Recorded data
# # # # # # #
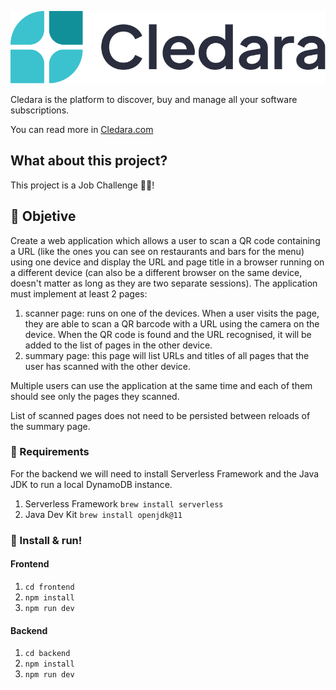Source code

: ![Cledara](./frontend/src/assets/logo.svg)

Cledara is the platform to discover, buy and manage all your software subscriptions.

You can read more in [Cledara.com](https://www.cledara.com/)

## What about this project?

This project is a Job Challenge :man_technologist:!


## :dart: Objetive
Create a web application which allows a user to scan a QR code containing a URL (like the ones you can see on restaurants and bars for the menu) using one device and display the URL and page title in a browser running on a different device (can also be a different browser on the same device, doesn't matter as long as they are two separate sessions).
The application must implement at least 2 pages:

1. scanner page: runs on one of the devices. When a user visits the page, they are able to scan a QR barcode with a URL using the camera on the device. When the QR code is found and the URL recognised, it will be added to the list of pages in the other device.
2. summary page: this page will list URLs and titles of all pages that the user has scanned with the other device.

Multiple users can use the application at the same time and each of them should see only the pages they scanned.

List of scanned pages does not need to be persisted between reloads of the summary page.



### :bookmark: Requirements
For the backend we will need to install Serverless Framework and the Java JDK to run a local DynamoDB instance.

1. Serverless Framework `brew install serverless`
2. Java Dev Kit `brew install openjdk@11` 


### :rocket: Install & run!

#### Frontend
1. `cd frontend`
2. `npm install`
3. `npm run dev`

#### Backend
1. `cd backend`
2. `npm install`
3. `npm run dev`

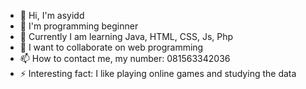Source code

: - 👋 Hi, I'm asyidd
- 👀 I'm programming beginner
- 🌱 Currently I am learning Java, HTML, CSS, Js, Php
- 💞️ I want to collaborate on web programming
- 📫 How to contact me, my number: 081563342036
- ⚡ Interesting fact: I like playing online games and studying the data

<!---
asyidd/asyidd is a ✨ special ✨ repository because its `README.md` (this file) appears on your GitHub profile.
You can click the Preview link to take a look at your changes.
--->
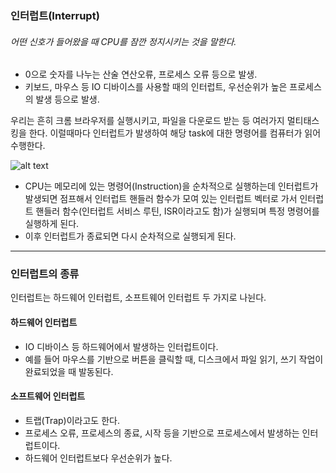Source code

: ### 인터럽트(Interrupt)

###### 어떤 신호가 들어왔을 때 CPU를 잠깐 정지시키는 것을 말한다.

- 0으로 숫자를 나누는 산술 연산오류, 프로세스 오류 등으로 발생.
- 키보드, 마우스 등 IO 디바이스를 사용할 때의 인터럽트, 우선순위가 높은 프로세스의 발생 등으로 발생.

우리는 흔히 크롬 브라우저를 실행시키고, 파일을 다운로드 받는 등 여러가지 멀티태스킹을 한다.
이럴때마다 인터럽트가 발생하여 해당 task에 대한 명령어를 컴퓨터가 읽어 수행한다.

![alt text](<스크린샷 2025-03-25 오후 6.00.00.png>)

- CPU는 메모리에 있는 명령어(Instruction)을 순차적으로 실행하는데 인터럽트가 발생되면 점프해서 인터럽트 핸들러 함수가 모여 있는 인터럽트 벡터로 가서 인터럽트 핸들러 함수(인터럽트 서비스 루틴, ISR이라고도 함)가 실행되며 특정 명령어를 실행하게 된다.
- 이후 인터럽트가 종료되면 다시 순차적으로 실행되게 된다.

---

### 인터럽트의 종류

인터럽트는 하드웨어 인터럽트, 소프트웨어 인터럽트 두 가지로 나뉜다.

#### 하드웨어 인터럽트

- IO 디바이스 등 하드웨어에서 발생하는 인터럽트이다.
- 예를 들어 마우스를 기반으로 버튼을 클릭할 때, 디스크에서 파일 읽기, 쓰기 작업이 완료되었을 때 발동된다.

#### 소프트웨어 인터럽트

- 트랩(Trap)이라고도 한다.
- 프로세스 오류, 프로세스의 종료, 시작 등을 기반으로 프로세스에서 발생하는 인터럽트이다.
- 하드웨어 인터럽트보다 우선순위가 높다.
# # # # # # #
-- Task instructions --
Repeat the data exactly as given. Keep every picture out of the copy.

-- Exercise response --
Source code

: ![Cledara](./frontend/src/assets/logo.svg)

Cledara is the platform to discover, buy and manage all your software subscriptions.

You can read more in [Cledara.com](https://www.cledara.com/)

## What about this project?

This project is a Job Challenge :man_technologist:!


## :dart: Objetive
Create a web application which allows a user to scan a QR code containing a URL (like the ones you can see on restaurants and bars for the menu) using one device and display the URL and page title in a browser running on a different device (can also be a different browser on the same device, doesn't matter as long as they are two separate sessions).
The application must implement at least 2 pages:

1. scanner page: runs on one of the devices. When a user visits the page, they are able to scan a QR barcode with a URL using the camera on the device. When the QR code is found and the URL recognised, it will be added to the list of pages in the other device.
2. summary page: this page will list URLs and titles of all pages that the user has scanned with the other device.

Multiple users can use the application at the same time and each of them should see only the pages they scanned.

List of scanned pages does not need to be persisted between reloads of the summary page.



### :bookmark: Requirements
For the backend we will need to install Serverless Framework and the Java JDK to run a local DynamoDB instance.

1. Serverless Framework `brew install serverless`
2. Java Dev Kit `brew install openjdk@11` 


### :rocket: Install & run!

#### Frontend
1. `cd frontend`
2. `npm install`
3. `npm run dev`

#### Backend
1. `cd backend`
2. `npm install`
3. `npm run dev`

Source code

: - 👋 Hi, I'm asyidd
- 👀 I'm programming beginner
- 🌱 Currently I am learning Java, HTML, CSS, Js, Php
- 💞️ I want to collaborate on web programming
- 📫 How to contact me, my number: 081563342036
- ⚡ Interesting fact: I like playing online games and studying the data

<!---
asyidd/asyidd is a ✨ special ✨ repository because its `README.md` (this file) appears on your GitHub profile.
You can click the Preview link to take a look at your changes.
--->
Source code

: ### 인터럽트(Interrupt)

###### 어떤 신호가 들어왔을 때 CPU를 잠깐 정지시키는 것을 말한다.

- 0으로 숫자를 나누는 산술 연산오류, 프로세스 오류 등으로 발생.
- 키보드, 마우스 등 IO 디바이스를 사용할 때의 인터럽트, 우선순위가 높은 프로세스의 발생 등으로 발생.

우리는 흔히 크롬 브라우저를 실행시키고, 파일을 다운로드 받는 등 여러가지 멀티태스킹을 한다.
이럴때마다 인터럽트가 발생하여 해당 task에 대한 명령어를 컴퓨터가 읽어 수행한다.

![alt text](<스크린샷 2025-03-25 오후 6.00.00.png>)

- CPU는 메모리에 있는 명령어(Instruction)을 순차적으로 실행하는데 인터럽트가 발생되면 점프해서 인터럽트 핸들러 함수가 모여 있는 인터럽트 벡터로 가서 인터럽트 핸들러 함수(인터럽트 서비스 루틴, ISR이라고도 함)가 실행되며 특정 명령어를 실행하게 된다.
- 이후 인터럽트가 종료되면 다시 순차적으로 실행되게 된다.

---

### 인터럽트의 종류

인터럽트는 하드웨어 인터럽트, 소프트웨어 인터럽트 두 가지로 나뉜다.

#### 하드웨어 인터럽트

- IO 디바이스 등 하드웨어에서 발생하는 인터럽트이다.
- 예를 들어 마우스를 기반으로 버튼을 클릭할 때, 디스크에서 파일 읽기, 쓰기 작업이 완료되었을 때 발동된다.

#### 소프트웨어 인터럽트

- 트랩(Trap)이라고도 한다.
- 프로세스 오류, 프로세스의 종료, 시작 등을 기반으로 프로세스에서 발생하는 인터럽트이다.
- 하드웨어 인터럽트보다 우선순위가 높다.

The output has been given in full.